Begonia (Begonia spp.) is an annual flowering plant when grown in cooler climates, but are perennial plants in their native moist tropical and subtropical climates.
There are hundreds of varieties whose flower colors range from red, pink and white. There are many varieties with large attractive variegated leaves.
Some varieties are only grown as annuals and discarded at the end of the season. Others are known as tuberous begonias and are hardy in USDA zones 8 to 10. In colder areas they need to be lifted out of the ground at the end of the season, with the tuber stored over the winter.
They bloom from late spring to fall and have a typical height of 10 to 12-inches.
Follow the seed packet instructions. Annual variety seeds can be started indoors 8 to 12-weeks before your last expected frost date.
The begonia seeds are very small and need light for germination. The seeds should be lightly pressed into the surface and may take up to 3-weeks to germinate.
For more detailed information visit the seed starting page.
Plant in full sun to part sun in a nice loose well-drained garden soil and they will do best in a slightly acid soil with a pH range of 6.0 to 7.0. In very warm climates they will do better in an area that gets some part shade.
Annual varieties should be planted in the late spring 1 or 2-weeks after the last expected frost.
Plant begonia according to the plant tag 8 to 12-inches apart or in groups of 3 or 5 behind other shorter plants. In general you can plant the dwarf varieties 8-inches apart and taller varieties 12-inches apart.
Dig a hole as deep as the pot and twice as wide. To the soil you just removed add the same amount of good garden soil so you have a nice blend of new and native soil.
Take the plant out of the pot and gently loosen the root ball pulling away any roots that have grown in a circle around the pot.
Place the root ball in the hole with the growing crown even with or an inch higher than the surrounding soil. Gently spread out the roots and back fill the hole around the root ball leaving a shallow depression around your plant. Fill the depression with water to settle the soil around the roots adding more soil if necessary and water again. Water daily tapering off as the roots grow and get established.
Plant begonia in the spring after all danger of frost has passed. Very large tubers can be divided in the same way as dividing potatoes.
Prepare your tubers a day or two before planting. Carefully look at the tuber and cut the tuber so that each section has at least one or more growing points or eyes on each. It is important to let the cut surface dry and heal over. After cutting, place the cut pieces in a single layer and let them air dry for 1 or 2-days to let them scab over. If you have problems with fungal diseases, dust the tubers with powdered sulfur to help prevent rotting.
When purchased by the bag full from a garden center it may not be readily apparent which way to plant them. One side will be rounded, which is the bottom where the roots will come from. The top portion may look flat or depressed, which is where the growth will come from.
The tuberous varieties should be planted with the tuber 1 or 2-inchs below the soil surface. Water them in and then daily, tapering off as the roots grow and get established.
A large mass planting makes an impressive floral display.
Begonias are low maintenance and easy to care for. All you need to do is add a layer of mulch to help retain moisture and keep out competing weeds. Keep the mulch a few inches away from the stem.
They should get an inch of water each week and during dry spells give them some water to keep the soil moist. They usually do not need any fertilizer, but a light side dressing of organic fertilizer can be placed around the plant in the spring.
To encourage more flowers pinch off the old spent blooms.
In the late fall as the foliage yellows or just after the first frost kills off the foliage of the tuberous varieties the tops can be broken off. They should be lifted out of the ground before a hard freeze hits. Put the tubers aside in a dry place to dry out. Break off any stems and roots and shake off any remaining soil. To prevent any fungus problems you can sprinkle some dusting sulfur on the tubers.
Wrap each dry tuber in newspaper and store in a cardboard box or paper bag in a cool dry location.
Bacterial leaf spot (Xanthomonas campestris), is usually caused by excessive humidity and high temperatures.
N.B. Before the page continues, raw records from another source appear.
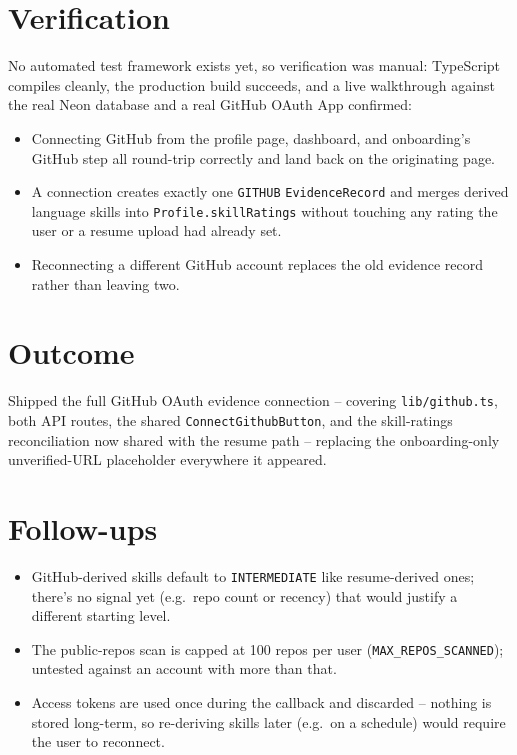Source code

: \documentclass[11pt,a4paper]{article}
\begin{document}
\section{Verification}
No automated test framework exists yet, so verification was
manual: TypeScript compiles cleanly, the production build
succeeds, and a live walkthrough against the real Neon database
and a real GitHub OAuth App confirmed:
\begin{itemize}[leftmargin=0.7cm]
  \item Connecting GitHub from the profile page, dashboard, and
    onboarding's GitHub step all round-trip correctly and land
    back on the originating page.
  \item A connection creates exactly one \texttt{GITHUB}
    \texttt{EvidenceRecord} and merges derived language skills into
    \texttt{Profile.skillRatings} without touching any rating the
    user or a resume upload had already set.
  \item Reconnecting a different GitHub account replaces the old
    evidence record rather than leaving two.
\end{itemize}

\section{Outcome}
Shipped the full GitHub OAuth evidence connection -- covering
\texttt{lib/github.ts}, both API routes, the shared
\texttt{ConnectGithubButton}, and the skill-ratings reconciliation
now shared with the resume path -- replacing the onboarding-only
unverified-URL placeholder everywhere it appeared.

\section{Follow-ups}
\begin{itemize}[leftmargin=0.7cm]
  \item GitHub-derived skills default to \texttt{INTERMEDIATE}
    like resume-derived ones; there's no signal yet (e.g.\ repo
    count or recency) that would justify a different starting
    level.
  \item The public-repos scan is capped at 100 repos per user
    (\texttt{MAX\_REPOS\_SCANNED}); untested against an account
    with more than that.
  \item Access tokens are used once during the callback and
    discarded -- nothing is stored long-term, so re-deriving skills
    later (e.g.\ on a schedule) would require the user to
    reconnect.
\end{itemize}
\end{document}
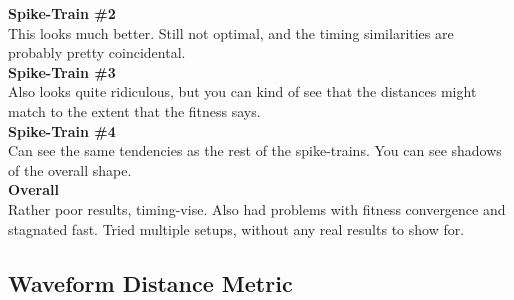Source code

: \textbf{Spike-Train \#2} \\
This looks much better. Still not optimal, and the timing similarities are probably pretty coincidental. \\

\textbf{Spike-Train \#3} \\
Also looks quite ridiculous, but you can kind of see that the distances might match to the extent that the
fitness says.  \\

\textbf{Spike-Train \#4} \\
Can see the same tendencies as the rest of the spike-trains. You can see shadows of the overall shape.  \\

\textbf{Overall} \\
Rather poor results, timing-vise. Also had problems with fitness convergence and stagnated fast. Tried multiple
setups, without any real results to show for. 






\subsection{Waveform Distance Metric}

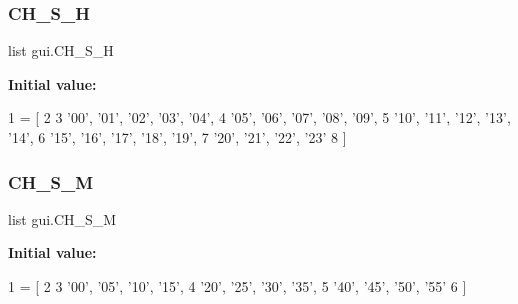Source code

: \subsubsection{\texorpdfstring{C\+H\+\_\+\+S\+\_\+H}{CH\_S\_H}}
{\footnotesize\ttfamily list gui.\+C\+H\+\_\+\+S\+\_\+H}

{\bfseries Initial value\+:}
\begin{DoxyCode}
1 =  [
2     
3     \textcolor{stringliteral}{'00'}, \textcolor{stringliteral}{'01'}, \textcolor{stringliteral}{'02'}, \textcolor{stringliteral}{'03'}, \textcolor{stringliteral}{'04'}, 
4     \textcolor{stringliteral}{'05'}, \textcolor{stringliteral}{'06'}, \textcolor{stringliteral}{'07'}, \textcolor{stringliteral}{'08'}, \textcolor{stringliteral}{'09'}, 
5     \textcolor{stringliteral}{'10'}, \textcolor{stringliteral}{'11'}, \textcolor{stringliteral}{'12'}, \textcolor{stringliteral}{'13'}, \textcolor{stringliteral}{'14'}, 
6     \textcolor{stringliteral}{'15'}, \textcolor{stringliteral}{'16'}, \textcolor{stringliteral}{'17'}, \textcolor{stringliteral}{'18'}, \textcolor{stringliteral}{'19'}, 
7     \textcolor{stringliteral}{'20'}, \textcolor{stringliteral}{'21'}, \textcolor{stringliteral}{'22'}, \textcolor{stringliteral}{'23'}
8 ]
\end{DoxyCode}
\mbox{\label{namespacegui_a885a9921170bcfc77b59615b45f22786_a885a9921170bcfc77b59615b45f22786}} 
\subsubsection{\texorpdfstring{C\+H\+\_\+\+S\+\_\+M}{CH\_S\_M}}
{\footnotesize\ttfamily list gui.\+C\+H\+\_\+\+S\+\_\+M}

{\bfseries Initial value\+:}
\begin{DoxyCode}
1 =  [
2     
3     \textcolor{stringliteral}{'00'}, \textcolor{stringliteral}{'05'}, \textcolor{stringliteral}{'10'}, \textcolor{stringliteral}{'15'}, 
4     \textcolor{stringliteral}{'20'}, \textcolor{stringliteral}{'25'}, \textcolor{stringliteral}{'30'}, \textcolor{stringliteral}{'35'}, 
5     \textcolor{stringliteral}{'40'}, \textcolor{stringliteral}{'45'}, \textcolor{stringliteral}{'50'}, \textcolor{stringliteral}{'55'}
6 ]
\end{DoxyCode}
\mbox{\label{namespacegui_ae350a5f1e3a3b9bca22dd263d767f4fc_ae350a5f1e3a3b9bca22dd263d767f4fc}}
Remove affected leaves with leaf spots as well as any dead leaves.
Botrytis blight (Botrytis cinerea), causes the stems to rot and the lower leaves turn yellow and fall off. The entire plant may appear wilted and collapse. It is difficult to treat and the plant should be tossed out. If it is a variety you want to keep try propagating with a leaf cutting.
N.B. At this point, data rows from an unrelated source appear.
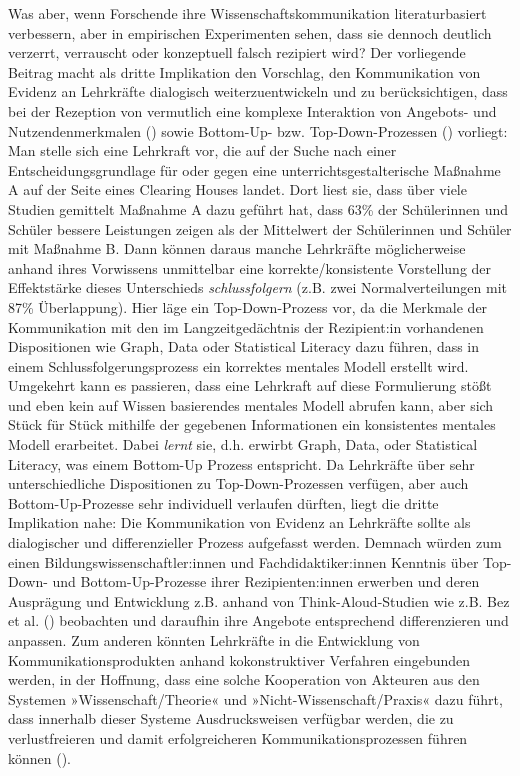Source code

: \documentclass[
  man,
  floatsintext,
  longtable,
  nolmodern,
  notxfonts,
  notimes,
  colorlinks=true,linkcolor=blue,citecolor=blue,urlcolor=blue]{apa7}
\begin{document}
Was aber, wenn Forschende ihre Wissenschaftskommunikation
literaturbasiert verbessern, aber in empirischen Experimenten sehen,
dass sie dennoch deutlich verzerrt, verrauscht oder konzeptuell falsch
rezipiert wird? Der vorliegende Beitrag macht als dritte Implikation den
Vorschlag, den Kommunikation von Evidenz an Lehrkräfte dialogisch
weiterzuentwickeln und zu berücksichtigen, dass bei der Rezeption von
vermutlich eine komplexe Interaktion von Angebots- und
Nutzendenmerkmalen () sowie Bottom-Up- bzw. Top-Down-Prozessen
() vorliegt: Man stelle sich
eine Lehrkraft vor, die auf der Suche nach einer Entscheidungsgrundlage
für oder gegen eine unterrichtsgestalterische Maßnahme A auf der Seite
eines Clearing Houses landet. Dort liest sie, dass über viele Studien
gemittelt Maßnahme A dazu geführt hat, dass 63\% der Schülerinnen und
Schüler bessere Leistungen zeigen als der Mittelwert der Schülerinnen
und Schüler mit Maßnahme B. Dann können daraus manche Lehrkräfte
möglicherweise anhand ihres Vorwissens unmittelbar eine
korrekte/konsistente Vorstellung der Effektstärke dieses Unterschieds
\emph{schlussfolgern} (z.B. zwei Normalverteilungen mit 87\%
Überlappung). Hier läge ein Top-Down-Prozess vor, da die Merkmale der
Kommunikation mit den im Langzeitgedächtnis der Rezipient:in vorhandenen
Dispositionen wie Graph, Data oder Statistical Literacy dazu führen,
dass in einem Schlussfolgerungsprozess ein korrektes mentales Modell
erstellt wird. Umgekehrt kann es passieren, dass eine Lehrkraft auf
diese Formulierung stößt und eben kein auf Wissen basierendes mentales
Modell abrufen kann, aber sich Stück für Stück mithilfe der gegebenen
Informationen ein konsistentes mentales Modell erarbeitet. Dabei
\emph{lernt} sie, d.h. erwirbt Graph, Data, oder Statistical Literacy,
was einem Bottom-Up Prozess entspricht. Da Lehrkräfte über sehr
unterschiedliche Dispositionen zu Top-Down-Prozessen verfügen, aber auch
Bottom-Up-Prozesse sehr individuell verlaufen dürften, liegt die dritte
Implikation nahe: Die Kommunikation von Evidenz an Lehrkräfte sollte als
dialogischer und differenzieller Prozess aufgefasst werden. Demnach
würden zum einen Bildungswissenschaftler:innen und Fachdidaktiker:innen
Kenntnis über Top-Down- und Bottom-Up-Prozesse ihrer Rezipienten:innen
erwerben und deren Ausprägung und Entwicklung z.B. anhand von
Think-Aloud-Studien wie z.B. Bez et al. ()
beobachten und daraufhin ihre Angebote entsprechend differenzieren und
anpassen. Zum anderen könnten Lehrkräfte in die Entwicklung von
Kommunikationsprodukten anhand kokonstruktiver Verfahren eingebunden
werden, in der Hoffnung, dass eine solche Kooperation von Akteuren aus
den Systemen »Wissenschaft/Theorie« und »Nicht-Wissenschaft/Praxis« dazu
führt, dass innerhalb dieser Systeme Ausdrucksweisen verfügbar werden,
die zu verlustfreieren und damit erfolgreicheren Kommunikationsprozessen
führen können ().
\end{document}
Powdery mildew fungus (Erysiphe cichoracearum) causes white spots to form on the upper and lower leaf surfaces. Poor air circulation and humid conditions in shady locations increase the occurrence of powdery mildew. When it occurs remove infected leaves and flowers. If the plants are crowded, remove the entire plant to increase air circulation between the remaining plants.
Always toss all infected plants in the trash, not the compost pile.
The Boliviensis, Reiger, Tuberous and Wax varieties are the most common annuals found in garden centers. The Rex varieties are easy to care for houseplants that have beautiful variegated leaves in shades of bronze, purple, pink, red and silver.